# TASK BRIEF:
From the records below, copy each line that has the word "deviation" in it.

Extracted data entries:

[Start of Attachment]

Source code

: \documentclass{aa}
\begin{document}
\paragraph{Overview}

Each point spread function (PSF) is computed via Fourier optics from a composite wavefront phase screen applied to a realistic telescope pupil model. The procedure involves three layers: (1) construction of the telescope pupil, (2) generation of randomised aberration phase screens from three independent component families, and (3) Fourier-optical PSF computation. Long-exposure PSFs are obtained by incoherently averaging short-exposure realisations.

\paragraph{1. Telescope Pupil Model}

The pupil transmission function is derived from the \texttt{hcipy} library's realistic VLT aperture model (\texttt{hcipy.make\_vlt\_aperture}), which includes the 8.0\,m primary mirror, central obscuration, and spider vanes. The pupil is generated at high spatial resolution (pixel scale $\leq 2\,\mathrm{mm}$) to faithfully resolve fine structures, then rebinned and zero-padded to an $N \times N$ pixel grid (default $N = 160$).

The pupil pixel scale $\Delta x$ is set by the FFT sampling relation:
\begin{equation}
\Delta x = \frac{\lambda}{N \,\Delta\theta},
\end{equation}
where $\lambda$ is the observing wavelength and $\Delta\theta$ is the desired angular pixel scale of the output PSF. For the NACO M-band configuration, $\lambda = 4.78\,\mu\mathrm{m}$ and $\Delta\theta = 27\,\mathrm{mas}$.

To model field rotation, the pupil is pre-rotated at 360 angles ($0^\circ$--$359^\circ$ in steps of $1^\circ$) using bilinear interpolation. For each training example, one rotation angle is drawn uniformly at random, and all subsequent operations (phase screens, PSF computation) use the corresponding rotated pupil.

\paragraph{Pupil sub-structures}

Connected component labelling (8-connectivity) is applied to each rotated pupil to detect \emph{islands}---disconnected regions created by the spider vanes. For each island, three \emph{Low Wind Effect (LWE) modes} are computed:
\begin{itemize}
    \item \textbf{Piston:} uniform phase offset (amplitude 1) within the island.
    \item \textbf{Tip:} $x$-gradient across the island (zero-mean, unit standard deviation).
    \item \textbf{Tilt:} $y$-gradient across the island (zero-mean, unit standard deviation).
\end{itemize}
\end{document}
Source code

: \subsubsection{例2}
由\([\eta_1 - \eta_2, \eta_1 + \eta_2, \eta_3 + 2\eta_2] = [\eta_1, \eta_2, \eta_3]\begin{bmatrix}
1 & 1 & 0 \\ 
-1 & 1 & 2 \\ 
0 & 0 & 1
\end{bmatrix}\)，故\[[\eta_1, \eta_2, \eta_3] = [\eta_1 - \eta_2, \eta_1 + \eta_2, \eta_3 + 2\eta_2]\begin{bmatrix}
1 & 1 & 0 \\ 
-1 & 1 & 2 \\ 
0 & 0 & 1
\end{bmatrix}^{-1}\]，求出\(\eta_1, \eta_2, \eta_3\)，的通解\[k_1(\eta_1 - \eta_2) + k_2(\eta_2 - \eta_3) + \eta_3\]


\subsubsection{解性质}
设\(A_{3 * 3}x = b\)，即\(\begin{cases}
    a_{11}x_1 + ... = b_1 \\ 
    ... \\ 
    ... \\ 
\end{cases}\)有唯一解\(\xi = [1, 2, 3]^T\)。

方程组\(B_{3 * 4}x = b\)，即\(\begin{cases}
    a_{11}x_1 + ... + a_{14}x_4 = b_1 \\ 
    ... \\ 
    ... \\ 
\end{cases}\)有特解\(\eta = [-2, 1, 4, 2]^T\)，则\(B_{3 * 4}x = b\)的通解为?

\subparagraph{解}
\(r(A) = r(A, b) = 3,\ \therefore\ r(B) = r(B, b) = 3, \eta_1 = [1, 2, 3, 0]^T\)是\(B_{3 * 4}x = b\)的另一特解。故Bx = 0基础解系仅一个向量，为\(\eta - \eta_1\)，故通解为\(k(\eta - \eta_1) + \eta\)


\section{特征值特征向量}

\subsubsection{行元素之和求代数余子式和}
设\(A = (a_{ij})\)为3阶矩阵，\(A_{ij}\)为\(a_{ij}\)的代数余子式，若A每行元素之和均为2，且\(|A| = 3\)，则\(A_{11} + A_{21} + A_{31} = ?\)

[End of Attachment]

# THE COMPLETED TASK:
    \item \textbf{Tip:} $x$-gradient across the island (zero-mean, unit standard deviation).
    \item \textbf{Tilt:} $y$-gradient across the island (zero-mean, unit standard deviation).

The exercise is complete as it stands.